Scan the entries for lines with the word "times", then copy those lines.

- [Source data]
[Start of Attachment]

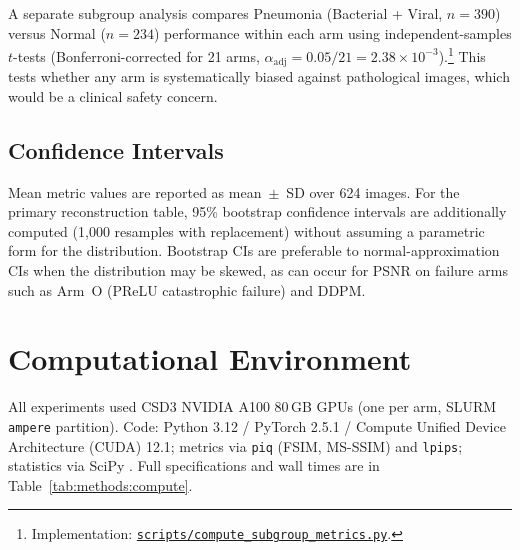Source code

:\documentclass[12pt, a4paper, twoside, openright]{book}
\begin{document}
A separate subgroup analysis compares Pneumonia (Bacterial + Viral, $n=390$) versus Normal ($n=234$) performance within each arm using independent-samples $t$-tests (Bonferroni-corrected for 21 arms, $\alpha_{\mathrm{adj}} = 0.05/21 = 2.38 \times 10^{-3}$).\footnote{Implementation: \href{https://github.com/teklesam/ppva_hformer_codebase/blob/main/scripts/compute_subgroup_metrics.py}{\texttt{scripts/compute\_subgroup\_metrics.py}}.} This tests whether any arm is systematically biased against pathological images, which would be a clinical safety concern.

\subsection{Confidence Intervals}

Mean metric values are reported as mean~$\pm$~SD over 624 images. For the primary reconstruction table, 95\% bootstrap confidence intervals are additionally computed (1{,}000 resamples with replacement) without assuming a parametric form for the distribution. Bootstrap CIs are preferable to normal-approximation CIs when the distribution may be skewed, as can occur for PSNR on failure arms such as Arm~O (PReLU catastrophic failure) and DDPM.

\section{Computational Environment}
\label{sec:methods:compute}

All experiments used CSD3 NVIDIA A100 80\,GB GPUs (one per arm, SLURM \texttt{ampere} partition). Code: Python 3.12 / PyTorch 2.5.1 / Compute Unified Device Architecture (CUDA) 12.1; metrics via \texttt{piq} (FSIM, MS-SSIM) and \texttt{lpips}; statistics via SciPy \cite{virtanen_scipy_2020}. Full specifications and wall times are in Table~\ref{tab:methods:compute}.
\end{document}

[End of Attachment]

- [Solved problem]
A separate subgroup analysis compares Pneumonia (Bacterial + Viral, $n=390$) versus Normal ($n=234$) performance within each arm using independent-samples $t$-tests (Bonferroni-corrected for 21 arms, $\alpha_{\mathrm{adj}} = 0.05/21 = 2.38 \times 10^{-3}$).\footnote{Implementation: \href{https://github.com/teklesam/ppva_hformer_codebase/blob/main/scripts/compute_subgroup_metrics.py}{\texttt{scripts/compute\_subgroup\_metrics.py}}.} This tests whether any arm is systematically biased against pathological images, which would be a clinical safety concern.
All experiments used CSD3 NVIDIA A100 80\,GB GPUs (one per arm, SLURM \texttt{ampere} partition). Code: Python 3.12 / PyTorch 2.5.1 / Compute Unified Device Architecture (CUDA) 12.1; metrics via \texttt{piq} (FSIM, MS-SSIM) and \texttt{lpips}; statistics via SciPy \cite{virtanen_scipy_2020}. Full specifications and wall times are in Table~\ref{tab:methods:compute}.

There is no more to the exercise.